Task item - Would you please retype, exactly, the lines of the listing below between the line with "All commands are" and the line with "### 1. Building and testing container image", inclusive?

Dataset records -
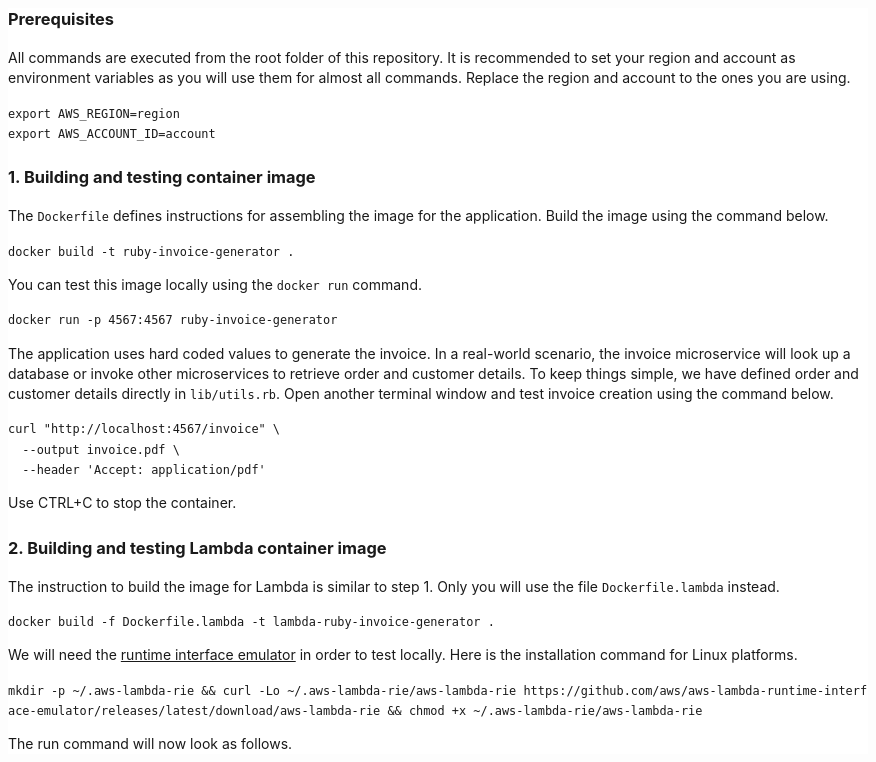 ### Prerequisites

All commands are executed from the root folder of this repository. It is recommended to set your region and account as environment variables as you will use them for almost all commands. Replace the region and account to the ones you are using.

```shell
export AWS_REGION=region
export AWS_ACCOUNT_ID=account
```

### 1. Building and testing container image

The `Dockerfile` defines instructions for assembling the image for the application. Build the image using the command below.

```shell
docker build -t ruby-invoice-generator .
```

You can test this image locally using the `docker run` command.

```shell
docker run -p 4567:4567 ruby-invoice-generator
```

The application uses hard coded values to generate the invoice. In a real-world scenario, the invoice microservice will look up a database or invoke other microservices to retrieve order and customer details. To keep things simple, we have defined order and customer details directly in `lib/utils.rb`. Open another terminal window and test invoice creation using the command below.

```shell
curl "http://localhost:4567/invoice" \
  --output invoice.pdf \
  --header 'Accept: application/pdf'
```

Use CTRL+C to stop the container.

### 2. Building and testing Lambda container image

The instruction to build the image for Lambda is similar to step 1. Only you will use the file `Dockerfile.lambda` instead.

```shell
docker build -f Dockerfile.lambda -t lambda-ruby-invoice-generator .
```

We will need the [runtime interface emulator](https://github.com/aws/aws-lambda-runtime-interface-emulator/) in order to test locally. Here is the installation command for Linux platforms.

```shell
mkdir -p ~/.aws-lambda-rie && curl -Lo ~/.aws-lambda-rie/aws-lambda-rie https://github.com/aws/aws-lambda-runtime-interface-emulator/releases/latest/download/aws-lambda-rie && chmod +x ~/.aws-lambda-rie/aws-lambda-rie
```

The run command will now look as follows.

Solution to this task -
All commands are executed from the root folder of this repository. It is recommended to set your region and account as environment variables as you will use them for almost all commands. Replace the region and account to the ones you are using.

```shell
export AWS_REGION=region
export AWS_ACCOUNT_ID=account
```

### 1. Building and testing container image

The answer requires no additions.